TASK INSTRUCTIONS: Look through the lines below for the word "from", and copy every line that has it.

GIVEN RECORDS:
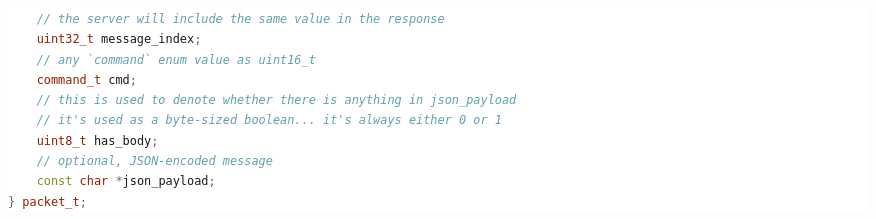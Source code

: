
 ```c++
    // the server will include the same value in the response
    uint32_t message_index;
    // any `command` enum value as uint16_t
    command_t cmd;
    // this is used to denote whether there is anything in json_payload
    // it's used as a byte-sized boolean... it's always either 0 or 1
    uint8_t has_body;
    // optional, JSON-encoded message
    const char *json_payload;
} packet_t;
```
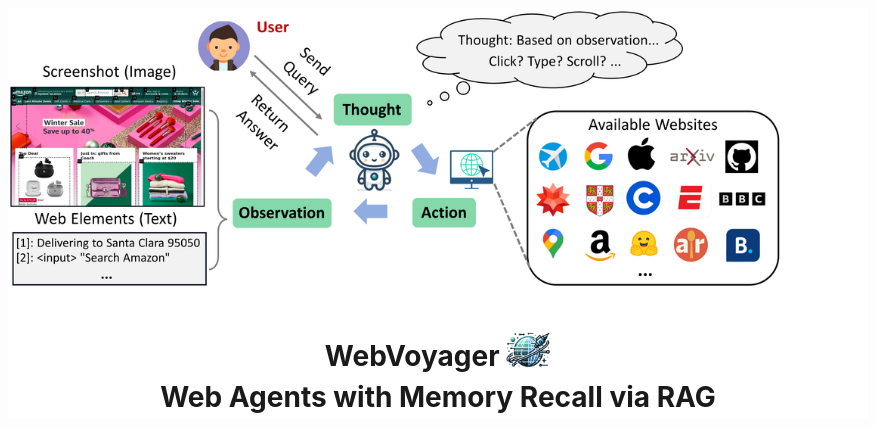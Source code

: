 <img src="./assets/overall_process_crop.png" width="90%">
</div>



<div align="center">
<h1> WebVoyager <img src="./assets/icon.png" width="45px"> <br> Web Agents with Memory Recall via RAG</h1>
</div>
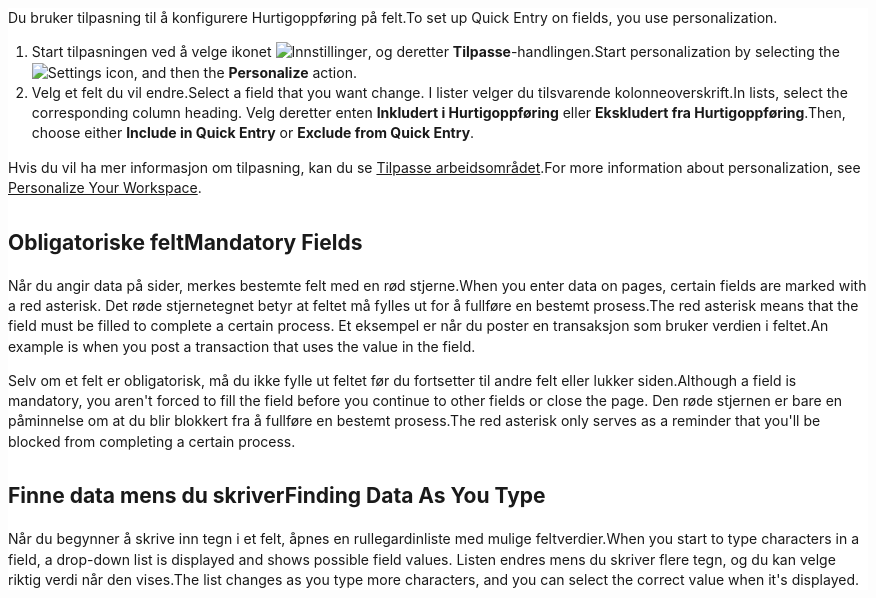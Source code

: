<span data-ttu-id="2f03d-183">Du bruker tilpasning til å konfigurere Hurtigoppføring på felt.</span><span class="sxs-lookup"><span data-stu-id="2f03d-183">To set up Quick Entry on fields, you use personalization.</span></span>

1. <span data-ttu-id="2f03d-184">Start tilpasningen ved å velge ikonet ![Innstillinger](media/ui-experience/settings_icon_small.png "Innstillinger-ikon for rollesenter"), og deretter **Tilpasse**-handlingen.</span><span class="sxs-lookup"><span data-stu-id="2f03d-184">Start personalization by selecting the ![Settings](media/ui-experience/settings_icon_small.png "Settings icon for role center") icon, and then the **Personalize** action.</span></span>
2. <span data-ttu-id="2f03d-185">Velg et felt du vil endre.</span><span class="sxs-lookup"><span data-stu-id="2f03d-185">Select a field that you want change.</span></span> <span data-ttu-id="2f03d-186">I lister velger du tilsvarende kolonneoverskrift.</span><span class="sxs-lookup"><span data-stu-id="2f03d-186">In lists, select the corresponding column heading.</span></span> <span data-ttu-id="2f03d-187">Velg deretter enten **Inkludert i Hurtigoppføring** eller **Ekskludert fra Hurtigoppføring**.</span><span class="sxs-lookup"><span data-stu-id="2f03d-187">Then, choose either **Include in Quick Entry** or **Exclude from Quick Entry**.</span></span>

<span data-ttu-id="2f03d-188">Hvis du vil ha mer informasjon om tilpasning, kan du se [Tilpasse arbeidsområdet](ui-personalization-user.md).</span><span class="sxs-lookup"><span data-stu-id="2f03d-188">For more information about personalization, see [Personalize Your Workspace](ui-personalization-user.md).</span></span>

## <a name="mandatory-fields"></a><span data-ttu-id="2f03d-189">Obligatoriske felt</span><span class="sxs-lookup"><span data-stu-id="2f03d-189">Mandatory Fields</span></span>

<span data-ttu-id="2f03d-190">Når du angir data på sider, merkes bestemte felt med en rød stjerne.</span><span class="sxs-lookup"><span data-stu-id="2f03d-190">When you enter data on pages, certain fields are marked with a red asterisk.</span></span> <span data-ttu-id="2f03d-191">Det røde stjernetegnet betyr at feltet må fylles ut for å fullføre en bestemt prosess.</span><span class="sxs-lookup"><span data-stu-id="2f03d-191">The red asterisk means that the field must be filled to complete a certain process.</span></span> <span data-ttu-id="2f03d-192">Et eksempel er når du poster en transaksjon som bruker verdien i feltet.</span><span class="sxs-lookup"><span data-stu-id="2f03d-192">An example is when you post a transaction that uses the value in the field.</span></span>  

<span data-ttu-id="2f03d-193">Selv om et felt er obligatorisk, må du ikke fylle ut feltet før du fortsetter til andre felt eller lukker siden.</span><span class="sxs-lookup"><span data-stu-id="2f03d-193">Although a field is mandatory, you aren't forced to fill the field before you continue to other fields or close the page.</span></span> <span data-ttu-id="2f03d-194">Den røde stjernen er bare en påminnelse om at du blir blokkert fra å fullføre en bestemt prosess.</span><span class="sxs-lookup"><span data-stu-id="2f03d-194">The red asterisk only serves as a reminder that you'll be blocked from completing a certain process.</span></span>  

## <a name="finding-data-as-you-type"></a><span data-ttu-id="2f03d-195">Finne data mens du skriver</span><span class="sxs-lookup"><span data-stu-id="2f03d-195">Finding Data As You Type</span></span>

 <span data-ttu-id="2f03d-196">Når du begynner å skrive inn tegn i et felt, åpnes en rullegardinliste med mulige feltverdier.</span><span class="sxs-lookup"><span data-stu-id="2f03d-196">When you start to type characters in a field, a drop-down list is displayed and shows possible field values.</span></span> <span data-ttu-id="2f03d-197">Listen endres mens du skriver flere tegn, og du kan velge riktig verdi når den vises.</span><span class="sxs-lookup"><span data-stu-id="2f03d-197">The list changes as you type more characters, and you can select the correct value when it's displayed.</span></span>  
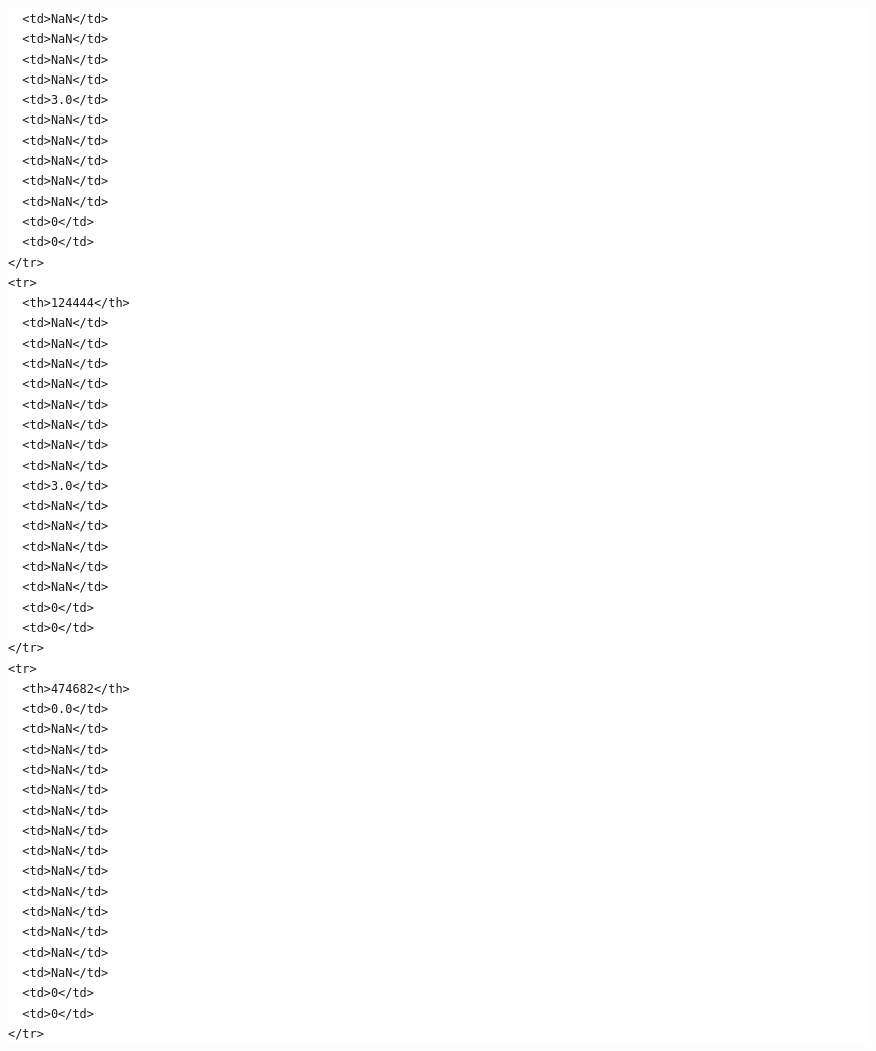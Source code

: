       <td>NaN</td>
      <td>NaN</td>
      <td>NaN</td>
      <td>NaN</td>
      <td>3.0</td>
      <td>NaN</td>
      <td>NaN</td>
      <td>NaN</td>
      <td>NaN</td>
      <td>NaN</td>
      <td>0</td>
      <td>0</td>
    </tr>
    <tr>
      <th>124444</th>
      <td>NaN</td>
      <td>NaN</td>
      <td>NaN</td>
      <td>NaN</td>
      <td>NaN</td>
      <td>NaN</td>
      <td>NaN</td>
      <td>NaN</td>
      <td>3.0</td>
      <td>NaN</td>
      <td>NaN</td>
      <td>NaN</td>
      <td>NaN</td>
      <td>NaN</td>
      <td>0</td>
      <td>0</td>
    </tr>
    <tr>
      <th>474682</th>
      <td>0.0</td>
      <td>NaN</td>
      <td>NaN</td>
      <td>NaN</td>
      <td>NaN</td>
      <td>NaN</td>
      <td>NaN</td>
      <td>NaN</td>
      <td>NaN</td>
      <td>NaN</td>
      <td>NaN</td>
      <td>NaN</td>
      <td>NaN</td>
      <td>NaN</td>
      <td>0</td>
      <td>0</td>
    </tr>
  </tbody>
</table>
</div>
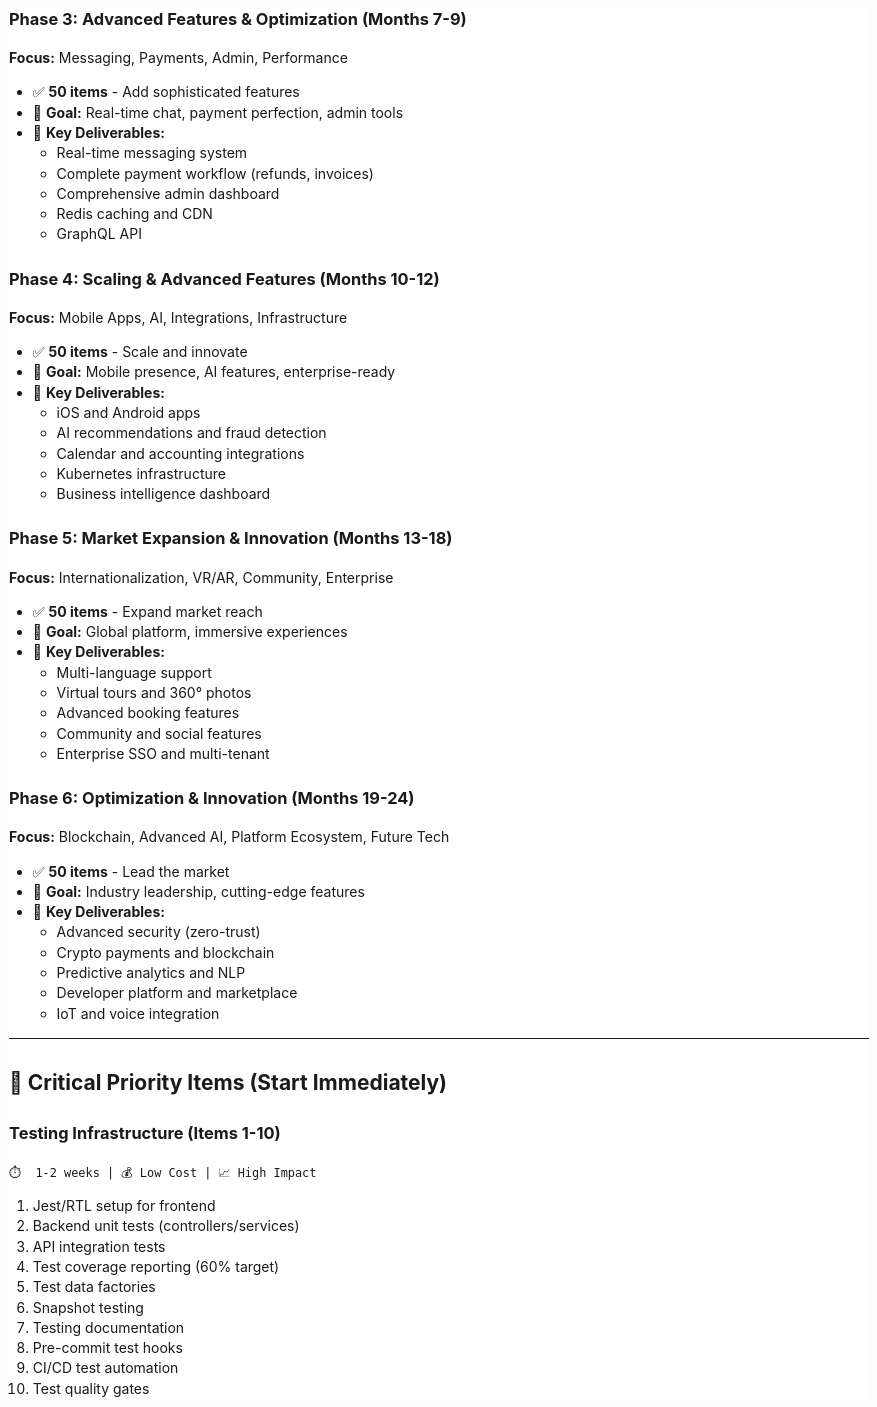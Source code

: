 ### Phase 3: Advanced Features & Optimization (Months 7-9)
**Focus:** Messaging, Payments, Admin, Performance
- ✅ **50 items** - Add sophisticated features
- 🎯 **Goal:** Real-time chat, payment perfection, admin tools
- 🔑 **Key Deliverables:**
  - Real-time messaging system
  - Complete payment workflow (refunds, invoices)
  - Comprehensive admin dashboard
  - Redis caching and CDN
  - GraphQL API

### Phase 4: Scaling & Advanced Features (Months 10-12)
**Focus:** Mobile Apps, AI, Integrations, Infrastructure
- ✅ **50 items** - Scale and innovate
- 🎯 **Goal:** Mobile presence, AI features, enterprise-ready
- 🔑 **Key Deliverables:**
  - iOS and Android apps
  - AI recommendations and fraud detection
  - Calendar and accounting integrations
  - Kubernetes infrastructure
  - Business intelligence dashboard

### Phase 5: Market Expansion & Innovation (Months 13-18)
**Focus:** Internationalization, VR/AR, Community, Enterprise
- ✅ **50 items** - Expand market reach
- 🎯 **Goal:** Global platform, immersive experiences
- 🔑 **Key Deliverables:**
  - Multi-language support
  - Virtual tours and 360° photos
  - Advanced booking features
  - Community and social features
  - Enterprise SSO and multi-tenant

### Phase 6: Optimization & Innovation (Months 19-24)
**Focus:** Blockchain, Advanced AI, Platform Ecosystem, Future Tech
- ✅ **50 items** - Lead the market
- 🎯 **Goal:** Industry leadership, cutting-edge features
- 🔑 **Key Deliverables:**
  - Advanced security (zero-trust)
  - Crypto payments and blockchain
  - Predictive analytics and NLP
  - Developer platform and marketplace
  - IoT and voice integration

---

## 🔴 Critical Priority Items (Start Immediately)

### Testing Infrastructure (Items 1-10)
```
⏱️  1-2 weeks | 💰 Low Cost | 📈 High Impact
```
1. Jest/RTL setup for frontend
2. Backend unit tests (controllers/services)
3. API integration tests
4. Test coverage reporting (60% target)
5. Test data factories
6. Snapshot testing
7. Testing documentation
8. Pre-commit test hooks
9. CI/CD test automation
10. Test quality gates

SOLUTION TO THE PROBLEM:
2. <span data-ttu-id="2f03d-185">Velg et felt du vil endre.</span><span class="sxs-lookup"><span data-stu-id="2f03d-185">Select a field that you want change.</span></span> <span data-ttu-id="2f03d-186">I lister velger du tilsvarende kolonneoverskrift.</span><span class="sxs-lookup"><span data-stu-id="2f03d-186">In lists, select the corresponding column heading.</span></span> <span data-ttu-id="2f03d-187">Velg deretter enten **Inkludert i Hurtigoppføring** eller **Ekskludert fra Hurtigoppføring**.</span><span class="sxs-lookup"><span data-stu-id="2f03d-187">Then, choose either **Include in Quick Entry** or **Exclude from Quick Entry**.</span></span>
<span data-ttu-id="2f03d-193">Selv om et felt er obligatorisk, må du ikke fylle ut feltet før du fortsetter til andre felt eller lukker siden.</span><span class="sxs-lookup"><span data-stu-id="2f03d-193">Although a field is mandatory, you aren't forced to fill the field before you continue to other fields or close the page.</span></span> <span data-ttu-id="2f03d-194">Den røde stjernen er bare en påminnelse om at du blir blokkert fra å fullføre en bestemt prosess.</span><span class="sxs-lookup"><span data-stu-id="2f03d-194">The red asterisk only serves as a reminder that you'll be blocked from completing a certain process.</span></span>  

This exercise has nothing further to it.